= Beginning of Section =

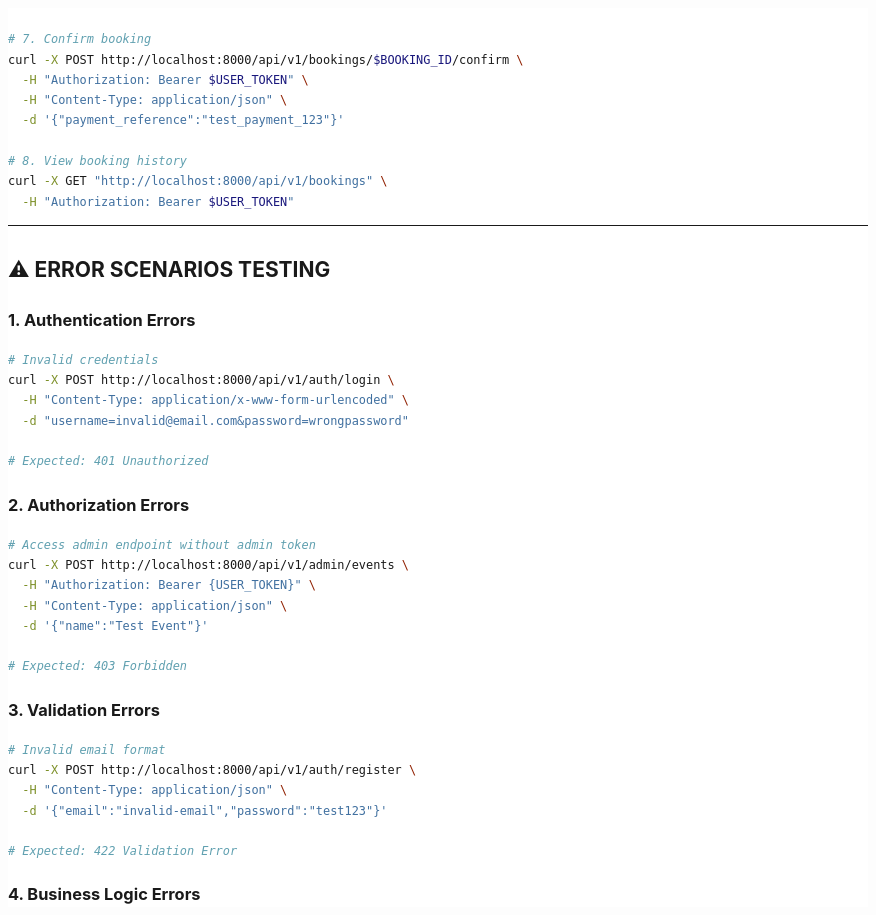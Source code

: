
 ```bash

# 7. Confirm booking
curl -X POST http://localhost:8000/api/v1/bookings/$BOOKING_ID/confirm \
  -H "Authorization: Bearer $USER_TOKEN" \
  -H "Content-Type: application/json" \
  -d '{"payment_reference":"test_payment_123"}'

# 8. View booking history
curl -X GET "http://localhost:8000/api/v1/bookings" \
  -H "Authorization: Bearer $USER_TOKEN"
```

---

## ⚠️ **ERROR SCENARIOS TESTING**

### **1. Authentication Errors**

```bash
# Invalid credentials
curl -X POST http://localhost:8000/api/v1/auth/login \
  -H "Content-Type: application/x-www-form-urlencoded" \
  -d "username=invalid@email.com&password=wrongpassword"

# Expected: 401 Unauthorized
```

### **2. Authorization Errors**

```bash
# Access admin endpoint without admin token
curl -X POST http://localhost:8000/api/v1/admin/events \
  -H "Authorization: Bearer {USER_TOKEN}" \
  -H "Content-Type: application/json" \
  -d '{"name":"Test Event"}'

# Expected: 403 Forbidden
```

### **3. Validation Errors**

```bash
# Invalid email format
curl -X POST http://localhost:8000/api/v1/auth/register \
  -H "Content-Type: application/json" \
  -d '{"email":"invalid-email","password":"test123"}'

# Expected: 422 Validation Error
```

### **4. Business Logic Errors**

= End of Section =

Your assignment: Please find all lines of the entries that hold the string "password" and copy them.

Result of the task:
  -d "username=invalid@email.com&password=wrongpassword"
  -d '{"email":"invalid-email","password":"test123"}'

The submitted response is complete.